I don't usually come out from my lair at work. I'm too busy controlling the world with my privilege most days but on this day I had a visitor. She's around my same age and has my same position in our Union Manufacturing Factory. I'm pretty friendly with most people around this joint and especially the ones I've worked closely with in the past.
A few years ago I had to train this woman to replace me in my job so we worked a lot of 12 hour shifts together. You tend to learn about your coworkers working those long hours and if you don't work life can be a series of very long days without some chatting.
Kathy had initially stopped by to ask a question about some union business but that turned out to be nothing and we were just bullshitting and talking about life and family for a few minutes. I was asking about her family and I knew her son was a relatively recent high school graduate who wasn't on the college track, at least right away. She told me he was working and the job was pretty good. At the same time I was slapping together some stats for a blog post about the Smidlap Misguided Portfolio of Individual Stocks. The ticker symbol is SMPIS. Don't you think that's funny? I could barely contain myself when I typed that humorous sarcasm! I happened to mention that if she ever wanted to know about any of this stuff I do a lot of finance related reading and writing as a hobby. I think she knew because she came to me last year with some questions about changing state tax withholding or some such.
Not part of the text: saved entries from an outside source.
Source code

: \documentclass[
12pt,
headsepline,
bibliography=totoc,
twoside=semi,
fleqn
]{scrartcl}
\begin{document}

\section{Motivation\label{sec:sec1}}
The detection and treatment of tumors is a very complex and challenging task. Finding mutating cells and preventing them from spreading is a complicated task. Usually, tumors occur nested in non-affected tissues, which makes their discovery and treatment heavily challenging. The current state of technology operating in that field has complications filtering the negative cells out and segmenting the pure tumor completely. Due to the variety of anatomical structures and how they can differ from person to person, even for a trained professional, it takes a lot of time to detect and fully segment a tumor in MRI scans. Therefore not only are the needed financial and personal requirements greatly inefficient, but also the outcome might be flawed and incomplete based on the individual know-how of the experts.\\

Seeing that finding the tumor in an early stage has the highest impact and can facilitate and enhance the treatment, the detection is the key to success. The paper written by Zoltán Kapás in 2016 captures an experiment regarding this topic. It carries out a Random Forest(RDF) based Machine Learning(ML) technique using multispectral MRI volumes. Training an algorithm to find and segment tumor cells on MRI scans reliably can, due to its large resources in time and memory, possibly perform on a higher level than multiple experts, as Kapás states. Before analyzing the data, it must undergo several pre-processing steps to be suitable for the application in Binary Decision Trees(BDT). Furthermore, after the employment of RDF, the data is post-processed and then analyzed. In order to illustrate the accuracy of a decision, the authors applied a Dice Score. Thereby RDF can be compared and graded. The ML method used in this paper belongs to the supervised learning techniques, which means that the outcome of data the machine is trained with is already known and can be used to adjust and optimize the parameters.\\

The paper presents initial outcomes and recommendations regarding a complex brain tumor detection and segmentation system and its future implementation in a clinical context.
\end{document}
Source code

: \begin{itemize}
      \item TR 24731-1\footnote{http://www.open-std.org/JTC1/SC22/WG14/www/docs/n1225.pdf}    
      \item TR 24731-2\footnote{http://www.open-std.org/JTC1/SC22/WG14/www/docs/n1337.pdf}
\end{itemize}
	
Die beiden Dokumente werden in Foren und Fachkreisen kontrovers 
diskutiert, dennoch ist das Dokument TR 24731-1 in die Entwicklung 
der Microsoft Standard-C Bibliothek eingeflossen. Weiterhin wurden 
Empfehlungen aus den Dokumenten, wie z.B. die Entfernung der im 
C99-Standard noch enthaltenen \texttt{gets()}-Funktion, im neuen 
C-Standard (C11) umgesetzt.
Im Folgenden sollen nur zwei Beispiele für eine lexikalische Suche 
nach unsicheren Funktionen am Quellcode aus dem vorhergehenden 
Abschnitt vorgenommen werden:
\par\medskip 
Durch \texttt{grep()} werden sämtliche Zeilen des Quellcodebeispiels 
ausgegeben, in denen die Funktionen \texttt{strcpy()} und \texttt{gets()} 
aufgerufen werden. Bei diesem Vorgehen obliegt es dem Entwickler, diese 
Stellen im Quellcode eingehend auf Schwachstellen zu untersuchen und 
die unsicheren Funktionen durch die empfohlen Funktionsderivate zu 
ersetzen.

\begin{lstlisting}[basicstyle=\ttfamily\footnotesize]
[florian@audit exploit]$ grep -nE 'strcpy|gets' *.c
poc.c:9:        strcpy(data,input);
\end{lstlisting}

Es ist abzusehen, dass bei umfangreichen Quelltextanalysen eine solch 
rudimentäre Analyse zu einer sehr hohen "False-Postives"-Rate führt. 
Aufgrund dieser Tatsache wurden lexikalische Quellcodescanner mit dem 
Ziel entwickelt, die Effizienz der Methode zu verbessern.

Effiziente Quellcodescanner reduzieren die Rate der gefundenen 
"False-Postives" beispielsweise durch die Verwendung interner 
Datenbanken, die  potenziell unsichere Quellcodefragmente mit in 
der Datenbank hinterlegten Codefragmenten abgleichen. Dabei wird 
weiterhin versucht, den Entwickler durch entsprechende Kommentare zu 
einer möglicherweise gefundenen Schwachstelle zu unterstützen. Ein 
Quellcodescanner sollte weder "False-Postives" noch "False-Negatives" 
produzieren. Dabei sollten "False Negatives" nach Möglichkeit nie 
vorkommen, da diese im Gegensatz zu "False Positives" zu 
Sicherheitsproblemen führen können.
She had mentioned her boy had this new job that was pretty good with benefits and everything and he was still living at home. It sounds like the kid is just starting to figure out life a little bit and they don't mind him living at home for now. What she really was interested in was motivating him to save and invest for his future. I could have easily just pointed her to the Malevolent Missy Series and called it a day. Those are a series of posts about a young person just starting out and making their own money for the 1st time and some sound financial moves I wished I had made at that age. It's pretty basic personal finance stuff but I'm always surprised by how many people have never heard even the basics. Then she surprised me when she said "maybe you could talk to him, Freddy?" It took me a second to shake off that surprising suggestion/request. I told her that I would be happy to do so.
I'm thinking of showing him something like this one: Financial Independence From Working in a Factory? That was the one that illustrates the difference between Raging Reginald who eschewed college and started working right out of high school and Lucky Lucinda who got the fancy degree and the student loans and is smug at parties with all her fancy words like "actually" and "amazing." I'm think of something along the lines of a compound interest chart showing the growth of even $100/month if he never taps that money in a Roth IRA and how much that can grow over 20 years or more. I really want to emphasize consistency and just getting started for now. If the kid is anything like the average person he'll realize how well the simple system can work and will want to up the contributions as he matures and probably makes more money as time passes. We'll review his 401k options and make sure he's getting a match if that is available. That should be sufficient for now as a favor to a friend, don't you think?
Why did she ask me in particular? I think it's just because kids don't like to listen to their parents but an outside voice and lay out the same information and maybe get better results. I sure hope she follows up on this as it turns out I get pretty enthusiastic to help someone with something so simple. Anything else you think I should add? Has anyone ever asked you about help with relatively simple financial moves?
Oh, and I don't want to take any kind of pontificating tone. I think it's best to leave the bread crumbs as clues and let the person think they figured out what you wanted them to learn on their own! Have you ever had a financial mentor request to help out?

Would you let this fool talk to your kid about money?